───── Provided data
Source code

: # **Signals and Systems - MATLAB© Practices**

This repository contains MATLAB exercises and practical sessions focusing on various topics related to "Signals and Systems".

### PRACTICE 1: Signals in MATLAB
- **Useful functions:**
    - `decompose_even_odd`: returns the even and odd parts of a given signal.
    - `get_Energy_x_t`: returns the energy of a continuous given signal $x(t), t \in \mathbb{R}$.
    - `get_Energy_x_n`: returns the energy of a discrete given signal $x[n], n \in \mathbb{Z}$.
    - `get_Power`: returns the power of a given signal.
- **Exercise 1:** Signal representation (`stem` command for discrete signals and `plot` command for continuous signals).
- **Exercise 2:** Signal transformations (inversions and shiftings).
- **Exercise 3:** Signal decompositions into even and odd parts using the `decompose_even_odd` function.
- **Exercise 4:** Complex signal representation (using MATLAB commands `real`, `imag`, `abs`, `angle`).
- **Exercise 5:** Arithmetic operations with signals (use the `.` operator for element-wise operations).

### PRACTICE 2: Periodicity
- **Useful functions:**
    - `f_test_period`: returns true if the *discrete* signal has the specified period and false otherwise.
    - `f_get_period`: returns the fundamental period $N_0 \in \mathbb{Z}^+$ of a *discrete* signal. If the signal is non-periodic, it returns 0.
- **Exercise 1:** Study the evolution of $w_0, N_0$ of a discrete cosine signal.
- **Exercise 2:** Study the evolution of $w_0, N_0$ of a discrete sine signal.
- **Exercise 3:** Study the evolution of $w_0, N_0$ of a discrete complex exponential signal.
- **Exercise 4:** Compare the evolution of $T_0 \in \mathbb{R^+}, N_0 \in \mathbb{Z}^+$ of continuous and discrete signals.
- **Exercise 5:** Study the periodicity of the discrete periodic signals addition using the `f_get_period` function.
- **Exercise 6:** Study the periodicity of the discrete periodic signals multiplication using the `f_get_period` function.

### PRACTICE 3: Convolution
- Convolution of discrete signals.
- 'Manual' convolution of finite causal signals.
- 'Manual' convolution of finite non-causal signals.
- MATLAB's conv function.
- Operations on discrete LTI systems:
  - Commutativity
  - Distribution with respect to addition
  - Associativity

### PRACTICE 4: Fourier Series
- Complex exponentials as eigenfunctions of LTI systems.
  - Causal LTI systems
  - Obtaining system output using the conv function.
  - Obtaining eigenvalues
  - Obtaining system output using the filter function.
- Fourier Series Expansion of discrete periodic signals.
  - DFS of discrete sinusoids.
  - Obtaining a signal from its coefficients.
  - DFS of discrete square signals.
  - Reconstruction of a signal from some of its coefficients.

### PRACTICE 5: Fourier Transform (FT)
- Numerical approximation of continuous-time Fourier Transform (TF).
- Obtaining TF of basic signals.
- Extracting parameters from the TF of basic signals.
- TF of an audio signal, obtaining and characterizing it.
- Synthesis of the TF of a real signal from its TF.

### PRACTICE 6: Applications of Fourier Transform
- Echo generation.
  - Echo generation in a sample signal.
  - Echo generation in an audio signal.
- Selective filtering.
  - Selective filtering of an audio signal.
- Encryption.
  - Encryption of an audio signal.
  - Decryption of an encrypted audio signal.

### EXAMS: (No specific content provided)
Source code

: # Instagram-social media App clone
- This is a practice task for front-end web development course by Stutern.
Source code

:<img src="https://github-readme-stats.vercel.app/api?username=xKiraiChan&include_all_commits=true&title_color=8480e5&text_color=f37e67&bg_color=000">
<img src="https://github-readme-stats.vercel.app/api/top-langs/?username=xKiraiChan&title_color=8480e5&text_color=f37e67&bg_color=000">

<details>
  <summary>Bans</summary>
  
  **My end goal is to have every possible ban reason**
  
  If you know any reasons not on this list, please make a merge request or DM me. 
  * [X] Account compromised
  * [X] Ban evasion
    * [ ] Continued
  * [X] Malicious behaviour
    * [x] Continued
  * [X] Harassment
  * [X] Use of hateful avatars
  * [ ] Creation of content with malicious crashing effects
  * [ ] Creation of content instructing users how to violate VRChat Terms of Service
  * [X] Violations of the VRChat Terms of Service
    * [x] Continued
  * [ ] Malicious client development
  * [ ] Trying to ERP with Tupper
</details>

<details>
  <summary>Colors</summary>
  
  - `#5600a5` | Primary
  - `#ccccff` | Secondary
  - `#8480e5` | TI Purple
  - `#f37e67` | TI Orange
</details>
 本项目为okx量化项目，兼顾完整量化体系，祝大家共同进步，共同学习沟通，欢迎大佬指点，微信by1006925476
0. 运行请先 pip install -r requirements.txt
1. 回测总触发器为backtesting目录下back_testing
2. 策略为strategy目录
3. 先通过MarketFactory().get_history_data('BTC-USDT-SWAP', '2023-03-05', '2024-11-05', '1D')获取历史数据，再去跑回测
──────────
▶ [What this task involves]
What are the lines, exactly as written above, from the line with "a discrete given" to the line with "and false otherwise.", both included? Output only those.

▶ [Answer to this task]
    - `get_Energy_x_n`: returns the energy of a discrete given signal $x[n], n \in \mathbb{Z}$.
    - `get_Power`: returns the power of a given signal.
- **Exercise 1:** Signal representation (`stem` command for discrete signals and `plot` command for continuous signals).
- **Exercise 2:** Signal transformations (inversions and shiftings).
- **Exercise 3:** Signal decompositions into even and odd parts using the `decompose_even_odd` function.
- **Exercise 4:** Complex signal representation (using MATLAB commands `real`, `imag`, `abs`, `angle`).
- **Exercise 5:** Arithmetic operations with signals (use the `.` operator for element-wise operations).

### PRACTICE 2: Periodicity
- **Useful functions:**
    - `f_test_period`: returns true if the *discrete* signal has the specified period and false otherwise.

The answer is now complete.